With daily chaos from the White House spreading economic uncertainty worldwide, the largesse of the Biden administration ending, and Nevada still dealing with the nation’s highest unemployment rate, there must have been a lot on the minds of lawmakers and Division of Welfare and Supportive Services Administrator Robert Thompson and his staff.
In Carson City, Gov. Joe Lombardo’s high-wire walk between fealty to President Donald Trump and commonsense policy would impress the Flying Wallendas. With Trump’s tariffs already taking their toll on the economy, my guess is his man in Carson City’s not finished walking that wire.
Make no mistake.
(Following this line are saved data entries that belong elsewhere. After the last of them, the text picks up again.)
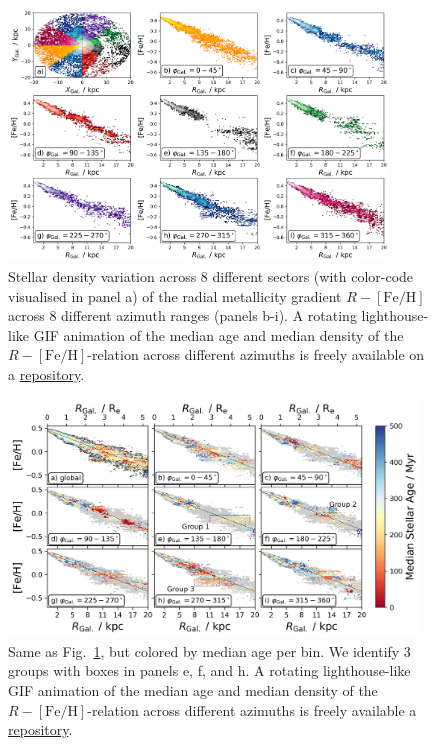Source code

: \documentclass[twocolumn,apj,numberedappendix,appendixfloats]{openjournal}
\begin{document}
\begin{CJK*}{UTF8}{gbsn}
\begin{figure}
    \centering
    \includegraphics[width=0.9\textwidth]{figures/radial_metallicity_gradients_mw_in_angles.png}
    \caption{Stellar density variation across 8 different sectors (with color-code visualised in panel a) of the radial metallicity gradient $R-\mathrm{[Fe/H]}$ across 8 different azimuth ranges (panels b-i). A rotating lighthouse-like GIF animation of the median age and median density of the $R-\mathrm{[Fe/H]}$-relation across different azimuths is freely available on a \href{https://github.com/svenbuder/nihao_radial_metallicity_gradients/blob/main/figures/xyz_rfeh.gif}{repository}.}
    \label{fig:radial_metallicity_gradients_mw_in_angles}
\end{figure}

\begin{figure}
    \centering
    \includegraphics[width=0.975\textwidth]{figures/radial_metallicity_gradients_mw_in_angles_age.png}
    \caption{Same as Fig.~\ref{fig:radial_metallicity_gradients_mw_in_angles}, but colored by median age per bin. We identify 3 groups with boxes in panels e, f, and h. A rotating lighthouse-like GIF animation of the median age and median density of the $R-\mathrm{[Fe/H]}$-relation across different azimuths is freely available a \href{https://github.com/svenbuder/nihao_radial_metallicity_gradients/blob/main/figures/xyz_rfeh.gif}{repository}.}
    \label{fig:radial_metallicity_gradients_mw_in_angles_age}
\end{figure}


\end{CJK*}
\end{document}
This brewing economic crisis is being manufactured by the administration. We’re now punishing economic partners, which rewards our enemies.
As the stock market plummeted Thursday morning, Bloomberg.com somberly noted, “The new tariffs will increase the average US rate above 20%, potentially leading to a global recession, and will test the resilience of the US economy.” Reporting also indicates citizens from the president’s tariff targets are increasingly apprehensive about vacationing in the U.S. Tourism Economics says it estimates foreign travel to decrease by 9.4 percent this year. Imagine what that will mean to Nevada’s economy.
But I couldn’t help thinking about that February meeting.
HHS officials spoke of the more than 300,000 Nevada children expected to access the state’s summer food assistance program with the number anticipated to rise to 350,000 in the coming fiscal year. The need is great and growing.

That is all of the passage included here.